Various European leaders such as former German Chancellor Angela Merkel have also aligned themselves with progressive conservative politics. In some countries, such as South Korea, the main conservative camp may sometimes be more progressive on immigration than the centre-left camp. In Hungary, Péter Magyar led government has advocated for improving minority rights, such as for Romani people and LGBTQ rights, while still supporting patriotism. According to a poll, 71% of the TISZA voters would support improving LGBTQ rights. On 9 June, 2026 he openly took stance in supporting gay couples adopting children.

== History ==

=== Europe ===

==== Germany ====
In Germany, Chancellor Otto von Bismarck enacted various progressive social welfare programs such as domestic health, accident, and old age insurance, out of conservative motivations to distance workers from the socialist movement and as humane ways to assist in maintaining the industrial revolution.

In the early 20th century, politicians of the Free Conservative Party addressed means of attracting the working class away from social democracy and towards radical nationalism such as through promoting "patriotic worker" associations.
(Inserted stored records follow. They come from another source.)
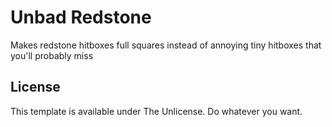# Unbad Redstone
Makes redstone hitboxes full squares instead of annoying tiny hitboxes that you'll probably miss

## License

This template is available under The Unlicense. Do whatever you want.
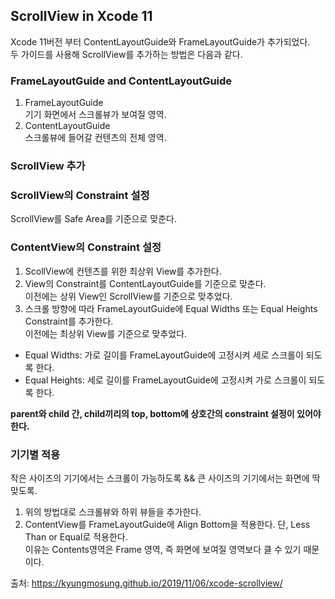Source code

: ## ScrollView in Xcode 11  
Xcode 11버전 부터 ContentLayoutGuide와 FrameLayoutGuide가 추가되었다.  
두 가이드를 사용해 ScrollView를 추가하는 방법은 다음과 같다.  
  
  
### FrameLayoutGuide and ContentLayoutGuide  
1. FrameLayoutGuide  
기기 화면에서 스크롤뷰가 보여질 영역.  
2. ContentLayoutGuide  
스크롤뷰에 들어갈 컨텐츠의 전체 영역.  

### ScrollView 추가  

### ScrollView의 Constraint 설정  
ScrollView를 Safe Area를 기준으로 맞춘다.  

### ContentView의 Constraint 설정  
1. ScollView에 컨텐츠를 위한 최상위 View를 추가한다.  
2. View의 Constraint를 ContentLayoutGuide를 기준으로 맞춘다.  
이전에는 상위 View인 ScrollView를 기준으로 맞추었다.  
3. 스크롤 방향에 따라 FrameLayoutGuide에 Equal Widths 또는 Equal Heights Constraint를 추가한다.  
이전에는 최상위 View를 기준으로 맞추었다.  
- Equal Widths: 가로 길이를 FrameLayoutGuide에 고정시켜 세로 스크롤이 되도록 한다.  
- Equal Heights: 세로 길이를 FrameLayoutGuide에 고정시켜 가로 스크롤이 되도록 한다.  

**parent와 child 간, child끼리의 top, bottom에 상호간의 constraint 설정이 있어야 한다.**  
  
### 기기별 적용  
작은 사이즈의 기기에서는 스크롤이 가능하도록 && 큰 사이즈의 기기에서는 화면에 딱 맞도록.  
1. 위의 방법대로 스크롤뷰와 하위 뷰들을 추가한다.  
2. ContentView를 FrameLayoutGuide에 Align Bottom을 적용한다. 단, Less Than or Equal로 적용한다.  
이유는 Contents영역은 Frame 영역, 즉 화면에 보여질 영역보다 클 수 있기 때문이다.  
  
  
  
출처: https://kyungmosung.github.io/2019/11/06/xcode-scrollview/  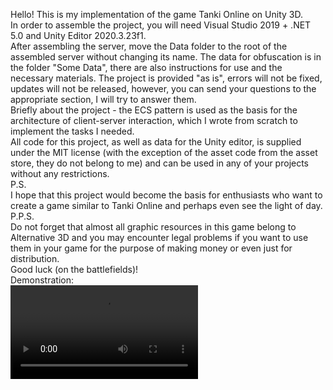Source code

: Hello! This is my implementation of the game Tanki Online on Unity 3D. <br />
In order to assemble the project, you will need Visual Studio 2019 + .NET 5.0 and Unity Editor 2020.3.23f1. <br />
After assembling the server, move the Data folder to the root of the assembled server without changing its name. The data for obfuscation is in the folder "Some Data", there are also instructions for use and the necessary materials. The project is provided "as is", errors will not be fixed, updates will not be released, however, you can send your questions to the appropriate section, I will try to answer them. <br />
Briefly about the project - the ECS pattern is used as the basis for the architecture of client-server interaction, which I wrote from scratch to implement the tasks I needed. <br />
All code for this project, as well as data for the Unity editor, is supplied under the MIT license (with the exception of the asset code from the asset store, they do not belong to me) and can be used in any of your projects without any restrictions. <br />
P.S. <br />
I hope that this project would become the basis for enthusiasts who want to create a game similar to Tanki Online and perhaps even see the light of day. <br />
P.P.S. <br />
Do not forget that almost all graphic resources in this game belong to Alternative 3D and you may encounter legal problems if you want to use them in your game for the purpose of making money or even just for distribution. <br />
Good luck (on the battlefields)! <br />
Demonstration: <br />
![](preview_part1.mp4)
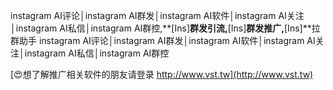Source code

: instagram AI评论│instagram AI群发│instagram AI软件│instagram AI关注│instagram AI私信│instagram AI群控,**[Ins]**群发引流,**[Ins]**群发推广,**[Ins]**拉群助手
instagram AI评论│instagram AI群发│instagram AI软件│instagram AI关注│instagram AI私信│instagram AI群控

[😍想了解推广相关软件的朋友请登录 http://www.vst.tw](http://www.vst.tw)



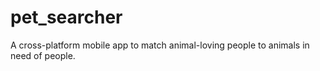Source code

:# pet_searcher

A cross-platform mobile app to match animal-loving people to animals in need of people.
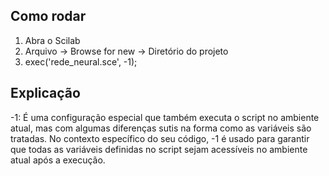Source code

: ## Como rodar
1. Abra o Scilab
2. Arquivo -> Browse for new -> Diretório do projeto
3. exec('rede_neural.sce', -1);

## Explicação
-1: É uma configuração especial que também executa o script no ambiente atual, mas com algumas diferenças sutis na forma como as variáveis são tratadas. No contexto específico do seu código, -1 é usado para garantir que todas as variáveis definidas no script sejam acessíveis no ambiente atual após a execução.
Free Conservative Party member Adolf Grabowsky advocated imperialism as a national project to unify Germans and break down internal divisions, and declared that the Free Conservative Party "finally wants to organize itself in a decisive progressive-conservative manner, and hopes thereby to call forth the great new conservative movement which should enable the educated strata to drive once again to the right".

In 1918, when the party was dissolved, moderate Free Conservatives joined the German People's Party (DVP), which was itself later dissolved in 1933 following Adolf Hitler's rise to power. After the Second World War, most members of the German People's Party joined the modern Free Democratic Party.

==== United Kingdom ====

From the 1860s to the 1970s, progressive conservative politics were popular within the British Conservative Party. Winston Churchill considered himself a progressive conservative, and once said that a "strong Conservative Party with an overwhelming majority and a moderate even progressive leadership...might well be the fulfillment of all that Dizzy [Disraeli] and my father aimed at". Progressive conservatives succeeded in pressing the Conservative Party to maintain similar social policies to that of the Labour Party, particularly the Bow Group that urged the Conservatives to be moderate on social policy and opposed more extreme conservative-minded bodies that disagreed with this moderation. One of the primary British progressive conservative advocates in this time was Rab Butler. Butler was responsible for creating The Industrial Charter (1947) that sought to combine support of free enterprise with Tory interventionism that promised security of employment, promotion of full employment, and improvement of incentives to employees to help them develop skills and talents - allowing them to fulfill their full potential as individuals, and enhanced status for all employees regardless of their occupation. The Industrial Charter was criticized by Conservative leader Winston Churchill though he eventually supported it, and more harshly condemned by more right-leaning Conservatives as being a step towards socialism.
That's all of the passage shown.